[Records drawn from a dataset]
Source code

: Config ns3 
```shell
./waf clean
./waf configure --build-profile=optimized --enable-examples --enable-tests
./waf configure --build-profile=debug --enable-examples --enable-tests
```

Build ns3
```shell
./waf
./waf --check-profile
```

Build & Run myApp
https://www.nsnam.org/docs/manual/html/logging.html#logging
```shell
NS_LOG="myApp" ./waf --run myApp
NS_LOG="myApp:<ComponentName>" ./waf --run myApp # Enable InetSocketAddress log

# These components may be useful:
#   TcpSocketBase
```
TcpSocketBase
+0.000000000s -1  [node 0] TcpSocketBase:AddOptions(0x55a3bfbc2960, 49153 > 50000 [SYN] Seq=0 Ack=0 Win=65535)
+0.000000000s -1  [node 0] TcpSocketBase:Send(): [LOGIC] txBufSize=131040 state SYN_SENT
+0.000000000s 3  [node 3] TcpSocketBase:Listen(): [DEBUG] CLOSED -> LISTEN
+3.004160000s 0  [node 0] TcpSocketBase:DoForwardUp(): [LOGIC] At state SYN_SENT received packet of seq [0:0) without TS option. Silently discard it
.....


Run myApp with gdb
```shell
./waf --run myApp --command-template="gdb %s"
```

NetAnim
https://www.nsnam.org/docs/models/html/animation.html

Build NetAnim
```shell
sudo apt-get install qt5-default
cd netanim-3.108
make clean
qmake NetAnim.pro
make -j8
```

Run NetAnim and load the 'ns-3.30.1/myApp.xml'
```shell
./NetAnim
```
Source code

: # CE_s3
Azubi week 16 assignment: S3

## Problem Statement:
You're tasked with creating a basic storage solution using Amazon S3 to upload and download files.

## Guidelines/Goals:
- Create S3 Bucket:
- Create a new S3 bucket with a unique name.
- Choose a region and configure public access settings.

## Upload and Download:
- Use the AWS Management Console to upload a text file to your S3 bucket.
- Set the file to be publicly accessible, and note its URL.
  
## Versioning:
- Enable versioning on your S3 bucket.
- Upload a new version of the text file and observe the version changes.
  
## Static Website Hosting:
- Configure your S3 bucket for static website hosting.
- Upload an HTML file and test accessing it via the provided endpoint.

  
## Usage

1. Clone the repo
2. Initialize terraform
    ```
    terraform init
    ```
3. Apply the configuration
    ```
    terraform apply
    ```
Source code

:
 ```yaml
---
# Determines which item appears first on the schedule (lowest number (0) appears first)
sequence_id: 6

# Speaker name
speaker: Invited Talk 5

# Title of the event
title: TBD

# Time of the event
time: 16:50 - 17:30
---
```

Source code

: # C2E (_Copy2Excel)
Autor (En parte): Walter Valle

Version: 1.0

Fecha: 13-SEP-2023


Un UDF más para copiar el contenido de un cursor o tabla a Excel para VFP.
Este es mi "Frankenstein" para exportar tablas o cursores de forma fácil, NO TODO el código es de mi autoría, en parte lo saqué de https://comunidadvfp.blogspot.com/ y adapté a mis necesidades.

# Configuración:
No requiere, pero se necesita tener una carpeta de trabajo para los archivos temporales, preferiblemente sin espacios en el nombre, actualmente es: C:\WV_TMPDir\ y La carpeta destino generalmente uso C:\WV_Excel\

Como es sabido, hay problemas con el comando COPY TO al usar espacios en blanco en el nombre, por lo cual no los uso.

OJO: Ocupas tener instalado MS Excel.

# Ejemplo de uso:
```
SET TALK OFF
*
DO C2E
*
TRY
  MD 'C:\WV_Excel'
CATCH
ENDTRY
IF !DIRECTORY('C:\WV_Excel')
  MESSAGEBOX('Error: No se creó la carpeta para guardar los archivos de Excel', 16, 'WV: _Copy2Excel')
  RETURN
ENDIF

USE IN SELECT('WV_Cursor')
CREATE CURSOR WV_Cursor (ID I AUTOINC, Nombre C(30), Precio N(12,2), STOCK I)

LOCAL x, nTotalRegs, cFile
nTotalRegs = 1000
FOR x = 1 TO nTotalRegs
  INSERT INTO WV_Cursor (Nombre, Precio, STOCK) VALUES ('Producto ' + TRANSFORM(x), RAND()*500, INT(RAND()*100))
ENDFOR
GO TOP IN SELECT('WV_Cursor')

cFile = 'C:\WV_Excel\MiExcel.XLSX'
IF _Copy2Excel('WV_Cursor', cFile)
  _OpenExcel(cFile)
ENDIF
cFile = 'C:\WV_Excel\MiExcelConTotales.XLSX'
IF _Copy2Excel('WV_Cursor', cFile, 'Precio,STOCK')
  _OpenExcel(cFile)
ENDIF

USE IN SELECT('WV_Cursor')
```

Task objective: For every entry above, give it back exactly as written.

Solved exercise:
Source code

: Config ns3 
```shell
./waf clean
./waf configure --build-profile=optimized --enable-examples --enable-tests
./waf configure --build-profile=debug --enable-examples --enable-tests
```

Build ns3
```shell
./waf
./waf --check-profile
```

Build & Run myApp
https://www.nsnam.org/docs/manual/html/logging.html#logging
```shell
NS_LOG="myApp" ./waf --run myApp
NS_LOG="myApp:<ComponentName>" ./waf --run myApp # Enable InetSocketAddress log

# These components may be useful:
#   TcpSocketBase
```
TcpSocketBase
+0.000000000s -1  [node 0] TcpSocketBase:AddOptions(0x55a3bfbc2960, 49153 > 50000 [SYN] Seq=0 Ack=0 Win=65535)
+0.000000000s -1  [node 0] TcpSocketBase:Send(): [LOGIC] txBufSize=131040 state SYN_SENT
+0.000000000s 3  [node 3] TcpSocketBase:Listen(): [DEBUG] CLOSED -> LISTEN
+3.004160000s 0  [node 0] TcpSocketBase:DoForwardUp(): [LOGIC] At state SYN_SENT received packet of seq [0:0) without TS option. Silently discard it
.....


Run myApp with gdb
```shell
./waf --run myApp --command-template="gdb %s"
```

NetAnim
https://www.nsnam.org/docs/models/html/animation.html

Build NetAnim
```shell
sudo apt-get install qt5-default
cd netanim-3.108
make clean
qmake NetAnim.pro
make -j8
```

Run NetAnim and load the 'ns-3.30.1/myApp.xml'
```shell
./NetAnim
```
Source code

: # CE_s3
Azubi week 16 assignment: S3

## Problem Statement:
You're tasked with creating a basic storage solution using Amazon S3 to upload and download files.

## Guidelines/Goals:
- Create S3 Bucket:
- Create a new S3 bucket with a unique name.
- Choose a region and configure public access settings.

## Upload and Download:
- Use the AWS Management Console to upload a text file to your S3 bucket.
- Set the file to be publicly accessible, and note its URL.
  
## Versioning:
- Enable versioning on your S3 bucket.
- Upload a new version of the text file and observe the version changes.
  
## Static Website Hosting:
- Configure your S3 bucket for static website hosting.
- Upload an HTML file and test accessing it via the provided endpoint.

  
## Usage

1. Clone the repo
2. Initialize terraform
    ```
    terraform init
    ```
3. Apply the configuration
    ```
    terraform apply
    ```
Source code

:
 ```yaml
---
# Determines which item appears first on the schedule (lowest number (0) appears first)
sequence_id: 6

# Speaker name
speaker: Invited Talk 5

# Title of the event
title: TBD

# Time of the event
time: 16:50 - 17:30
---
```

Source code

: # C2E (_Copy2Excel)
Autor (En parte): Walter Valle

Version: 1.0

Fecha: 13-SEP-2023


Un UDF más para copiar el contenido de un cursor o tabla a Excel para VFP.
Este es mi "Frankenstein" para exportar tablas o cursores de forma fácil, NO TODO el código es de mi autoría, en parte lo saqué de https://comunidadvfp.blogspot.com/ y adapté a mis necesidades.

# Configuración:
No requiere, pero se necesita tener una carpeta de trabajo para los archivos temporales, preferiblemente sin espacios en el nombre, actualmente es: C:\WV_TMPDir\ y La carpeta destino generalmente uso C:\WV_Excel\

Como es sabido, hay problemas con el comando COPY TO al usar espacios en blanco en el nombre, por lo cual no los uso.

OJO: Ocupas tener instalado MS Excel.

# Ejemplo de uso:
```
SET TALK OFF
*
DO C2E
*
TRY
  MD 'C:\WV_Excel'
CATCH
ENDTRY
IF !DIRECTORY('C:\WV_Excel')
  MESSAGEBOX('Error: No se creó la carpeta para guardar los archivos de Excel', 16, 'WV: _Copy2Excel')
  RETURN
ENDIF

USE IN SELECT('WV_Cursor')
CREATE CURSOR WV_Cursor (ID I AUTOINC, Nombre C(30), Precio N(12,2), STOCK I)

LOCAL x, nTotalRegs, cFile
nTotalRegs = 1000
FOR x = 1 TO nTotalRegs
  INSERT INTO WV_Cursor (Nombre, Precio, STOCK) VALUES ('Producto ' + TRANSFORM(x), RAND()*500, INT(RAND()*100))
ENDFOR
GO TOP IN SELECT('WV_Cursor')

cFile = 'C:\WV_Excel\MiExcel.XLSX'
IF _Copy2Excel('WV_Cursor', cFile)
  _OpenExcel(cFile)
ENDIF
cFile = 'C:\WV_Excel\MiExcelConTotales.XLSX'
IF _Copy2Excel('WV_Cursor', cFile, 'Precio,STOCK')
  _OpenExcel(cFile)
ENDIF

USE IN SELECT('WV_Cursor')
```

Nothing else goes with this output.